This post is long overdue for many reasons, but here goes . . .
|Photo courtesy of Muffet|
Because of the recent death of Jan Berenstain, I found myself remembering books I read as a kid, specifically Dick and Jane books. Though now an avid reader, the story goes that it was actually incredibly hard to get me to move beyond the classic Dick and Jane books. It figures that even in the 80s I would have had a vintage passion.
I started grade school at a small Catholic school. Since we had no school library, we walked to a city library a few blocks away. It was an impossibly grand (to a 5 year old) but aging building where the librarians read us Corduroy Bear. I’m sure there were other books, but that’s what I remember.
Their collection of Dick and Jane books was extensive. I have no idea how I got started reading them, but once I did I couldn’t stop.
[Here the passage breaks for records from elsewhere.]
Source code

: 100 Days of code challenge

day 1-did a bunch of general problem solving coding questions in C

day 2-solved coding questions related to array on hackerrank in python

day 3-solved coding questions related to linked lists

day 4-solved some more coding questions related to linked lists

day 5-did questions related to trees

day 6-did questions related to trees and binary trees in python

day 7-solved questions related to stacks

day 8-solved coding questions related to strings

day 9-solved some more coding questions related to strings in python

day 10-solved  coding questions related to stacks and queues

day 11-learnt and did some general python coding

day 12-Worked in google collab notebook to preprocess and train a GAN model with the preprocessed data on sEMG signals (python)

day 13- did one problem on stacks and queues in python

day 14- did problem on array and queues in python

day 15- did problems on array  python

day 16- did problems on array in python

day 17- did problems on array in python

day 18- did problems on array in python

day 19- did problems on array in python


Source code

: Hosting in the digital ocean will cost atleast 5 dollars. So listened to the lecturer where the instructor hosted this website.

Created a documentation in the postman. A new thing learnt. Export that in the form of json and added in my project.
My grandmother, who watched me after school, would beg me to bring home something—anything—other than trite little stories about Dick and Jane and Sally and Father and Mother and Spot. I think it was a combination of simple-sentence-fatigue syndrome and a worry that I didn’t think I was smart enough to read books with heady elements like multiple syllable words and complex plot lines.
The truth is I was actually captivated by the story . . . sort of. I don’t know that many people consider Dick and Jane books stellar examples of writing, but I would have fought you to the death if you told me that then. I loved them.
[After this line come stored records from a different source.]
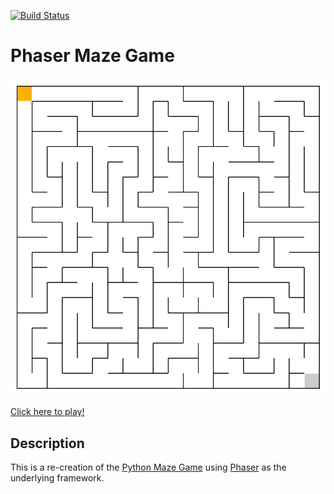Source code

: [![Build Status](https://travis-ci.org/WJXHenry/Phaser-Maze-Game.svg?branch=master)](https://travis-ci.org/WJXHenry/Phaser-Maze-Game)

# Phaser Maze Game

[![Phaser Maze Game](/Phaser_Maze_Game.png)](https://wjxhenry.github.io/Phaser-Maze-Game)

[Click here to play!](https://wjxhenry.github.io/Phaser-Maze-Game)

## Description

This is a re-creation of the [Python Maze Game](https://github.com/WJXHenry/Python-Maze-Game) using [Phaser](https://phaser.io/phaser3) as the underlying framework.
Never before had I been so in control of the pace at which a story unfolded. Never had I been in the position of uncovering such a complete mystery. Here I was, at 5 (and also at 6, as I said, it was hard to get me to stop re-reading the books) untangling these pages of letters into words that told stories.
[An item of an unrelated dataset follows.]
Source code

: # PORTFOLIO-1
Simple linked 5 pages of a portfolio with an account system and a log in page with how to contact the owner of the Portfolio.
It was—and is—unlike any other experience. Movies, TV, and even being read to made me a passive audience. I had to let the story develop on its own. Here, I was part of the whole process. In the mad flurry of words and concepts and story, I was in the middle of it and outside of it, making it happen. It was amazing.
I had no way of knowing—of guaranteeing—that any other book could do that. As far as I knew, this was the highest peak of all narratives to scale. So I stuck with what worked. Until one day, there was a ghost story. I have no idea what book it was, but in the process of trying to make me read anything other than Goddamn Dick and Motherfucking Jane again, my grandmother pointed out a ghost story.
And that was it. I had to read that. From there, I graduated to The Baby-Sitters Club, Sweet Valley Twins (and later High), Sideways Stories from Wayside School, Goosebumps, and even a weird series that was like The Baby-Sitters Club but with party planning (anyone remembering the name should immediately comment here). The world has never been the same.
My point is that I want to say a fond farewell to Jan Berenstain, though I was never much of a fan of the Berenstain Bears. Because for someone somewhere (probably a lot of someones in lots of somewheres) those books brought to life the idea of what reading could be. And that is certainly worth taking the time to honor.
Goodbye, Jan Berenstain. Thank you for making the world just a little brighter for young readers.
Did you read the Berenstain Bears? Or were there other books that made your young hearts flutter?